A two-year investigation ended late last year with the Vermont Attorney General’s Office concluding history of child abuse at the orphanage, but no charges were filed mainly as a result of criminal statute of limitations.
In addition, an investigation last fall by VTDigger revealed allegations of decades of abuse at the New England Kurn Hattin Homes for Children, a private residential school in Westminster.
“It’s actually a fairly simple concept, which would be to the lift the statute of limitations on child abuse,” Sen. Dick Sears, D-Bennington and committee chair, said of the latest legislation at the start of Friday’s hearing held over Zoom.
He added that the current statute of limitations for filing civil claims of child physical abuse is set at three years.
“The drafting,” Sears said of S.99, “was in response to issues at the St. Joseph Orphanage and then the recently discovered child abuse at the Kurn Hattin school.”
Sen. Phil Baruth, D/P-Burlington, is one of the sponsors of the legislation. He said the bill came out of ongoing restorative justice efforts involving St. Joseph’s Orphanage.
“I’m approaching it in the same way that we did previous work on the statute of limitations on sexual abuse,” Baruth added.
The Senate Judiciary Committee heard testimony Friday from legal experts and is expected to take the bill back up next week with testimony from abuse survivors.
The legislation would be retroactive, meaning the statute of limitations would be eliminated for civil claims of past childhood physical abuse as well.
Childhood physical abuse, according to the proposed legislation, “means any act committed by the defendant against a complainant who was under 18 years of age at the time of the act and which act would have constituted a violation of a statute prohibiting aggravated assault in effect at the time the act was committed.”
On the criminal side, the statute of limitation for aggravated assault is three years.
Burlington lawyer Jerome O’Neill has filed dozens of priest sexual misconduct claims against Vermont’s Catholic Church in the past quarter-century.
He has long argued that the clock on the state’s statute of limitations for filing civil cases starts not on the date of abuse but instead the day a person discovers an offender or affiliated institution is culpable.
O’Neill testified Friday in favor of the latest legislation regarding physical childhood abuse civil claims.
O’Neil also pushed back on a concern from some committee members that it would be difficult for a person or entity to defend itself from claims of child physical abuse that occurred many years ago, or in some cases, decades ago.
He said the burden would rest with the party bringing the lawsuit against another person to prove their case by a preponderance of the evidence, or that it is more likely than not.
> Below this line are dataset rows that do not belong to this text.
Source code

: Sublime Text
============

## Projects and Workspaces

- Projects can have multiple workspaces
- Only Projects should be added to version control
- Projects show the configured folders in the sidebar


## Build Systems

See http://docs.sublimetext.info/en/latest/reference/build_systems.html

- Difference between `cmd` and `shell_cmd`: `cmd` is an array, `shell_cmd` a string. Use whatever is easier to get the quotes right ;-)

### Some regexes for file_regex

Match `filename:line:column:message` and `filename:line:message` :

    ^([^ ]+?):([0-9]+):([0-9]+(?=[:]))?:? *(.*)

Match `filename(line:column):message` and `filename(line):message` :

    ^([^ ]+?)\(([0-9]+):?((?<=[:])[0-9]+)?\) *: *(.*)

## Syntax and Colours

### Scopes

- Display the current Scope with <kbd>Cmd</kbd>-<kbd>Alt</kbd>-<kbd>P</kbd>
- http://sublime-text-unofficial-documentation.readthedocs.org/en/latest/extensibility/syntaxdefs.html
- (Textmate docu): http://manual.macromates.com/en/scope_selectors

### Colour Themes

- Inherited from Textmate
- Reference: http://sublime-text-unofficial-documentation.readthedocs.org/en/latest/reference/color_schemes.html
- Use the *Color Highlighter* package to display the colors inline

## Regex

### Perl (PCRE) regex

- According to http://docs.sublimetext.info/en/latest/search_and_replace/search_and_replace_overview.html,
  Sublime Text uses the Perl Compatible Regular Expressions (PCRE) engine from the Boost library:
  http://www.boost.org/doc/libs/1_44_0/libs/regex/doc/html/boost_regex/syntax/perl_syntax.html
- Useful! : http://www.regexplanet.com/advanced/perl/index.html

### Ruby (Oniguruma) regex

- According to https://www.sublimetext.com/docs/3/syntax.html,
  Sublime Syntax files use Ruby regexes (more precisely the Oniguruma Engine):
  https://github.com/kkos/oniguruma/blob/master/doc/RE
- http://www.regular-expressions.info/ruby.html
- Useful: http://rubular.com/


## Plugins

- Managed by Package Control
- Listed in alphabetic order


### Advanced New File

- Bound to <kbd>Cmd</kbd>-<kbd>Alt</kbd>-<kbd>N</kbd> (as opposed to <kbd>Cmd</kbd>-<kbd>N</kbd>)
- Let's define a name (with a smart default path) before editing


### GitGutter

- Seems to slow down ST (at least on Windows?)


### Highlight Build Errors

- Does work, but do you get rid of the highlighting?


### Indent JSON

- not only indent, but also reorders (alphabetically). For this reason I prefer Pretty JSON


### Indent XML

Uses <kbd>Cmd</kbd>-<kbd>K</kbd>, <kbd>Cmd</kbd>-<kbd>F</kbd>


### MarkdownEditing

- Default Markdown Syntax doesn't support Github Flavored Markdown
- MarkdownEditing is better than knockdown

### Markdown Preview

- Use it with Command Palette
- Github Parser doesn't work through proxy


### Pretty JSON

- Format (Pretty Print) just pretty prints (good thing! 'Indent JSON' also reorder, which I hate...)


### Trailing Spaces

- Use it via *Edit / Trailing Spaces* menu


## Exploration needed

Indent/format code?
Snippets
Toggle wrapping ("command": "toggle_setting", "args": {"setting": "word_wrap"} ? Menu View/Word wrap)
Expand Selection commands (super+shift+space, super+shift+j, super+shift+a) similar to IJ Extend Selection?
O’Neill said he didn’t believe that physical abuse would be an easy task to show years later, and he didn’t think lawyers would bring lawsuits haphazardly.
Still, he said, the legislation is far from insignificant.
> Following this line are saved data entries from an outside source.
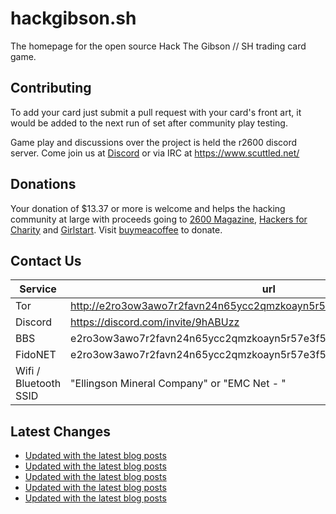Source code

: # hackgibson.sh
The homepage for the open source Hack The Gibson // SH trading card game.


## Contributing

To add your card just submit a pull request with your card's front art, it would be added to the next run of set after community play testing.

Game play and discussions over the project is held the r2600 discord server. Come join us at [Discord](https://discord.com/invite/9hABUzz) or via IRC at https://www.scuttled.net/


## Donations

Your donation of $13.37 or more is welcome and helps the hacking community at large with proceeds going to [2600 Magazine](https://2600.com/), [Hackers for Charity](https://hackersforcharity.org) and [Girlstart](https://girlstart.org).  Visit [buymeacoffee](https://www.buymeacoffee.com/hackgibson.sh) to donate.


## Contact Us

Service | url
-|-
Tor | http://e2ro3ow3awo7r2favn24n65ycc2qmzkoayn5r57e3f56nvjwdcgg32ad.onion
Discord | https://discord.com/invite/9hABUzz
BBS | e2ro3ow3awo7r2favn24n65ycc2qmzkoayn5r57e3f56nvjwdcgg32ad.onion:23
FidoNET | e2ro3ow3awo7r2favn24n65ycc2qmzkoayn5r57e3f56nvjwdcgg32ad.onion:24554
Wifi / Bluetooth SSID | "Ellingson Mineral Company" or "EMC Net - <fidonet address>"

## Latest Changes
<!-- BLOG-POST-LIST:START -->
- [Updated with the latest blog posts](https://github.com/DFW2600/hackgibson.sh/commit/1e34cd230f8640fa103e9aa243d5d4e5cabc09a5)
- [Updated with the latest blog posts](https://github.com/DFW2600/hackgibson.sh/commit/e61b542fac9213c1e8f114190954c79fa7bd3b6a)
- [Updated with the latest blog posts](https://github.com/DFW2600/hackgibson.sh/commit/5d2f0026738662aedbfd3481c63b05d4b126b1f3)
- [Updated with the latest blog posts](https://github.com/DFW2600/hackgibson.sh/commit/5628635e72ccba8601eb2452fafcab4d22935734)
- [Updated with the latest blog posts](https://github.com/DFW2600/hackgibson.sh/commit/09804a4d0ec0ce0560fbf2946241e0ce451004b3)
<!-- BLOG-POST-LIST:END -->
“It really changes their lives,” he said of abuse survivors, “and I don’t mean in terms of money, but I mean it in terms of how they see the opportunity to achieve a level of justice.”
Attorney Kim Dougherty offered similar testimony Friday to O’Neill. She represents former Kurn Hattin students who say they were subjected to emotional, physical and sexual abuse when at the school.
“I don’t believe there will be lawsuits brought that are not provable,” Dougherty said.
Sarah Robinson, deputy director of the Vermont Network Against Domestic and Sexual Violence, also testified Friday in favor of the legislation.
“We believe that this builds on the important statute of limitations reform that the Legislature enacted several years ago when you all repealed the civil statute of limitations on child sexual abuse claims,” Robinson told the committee.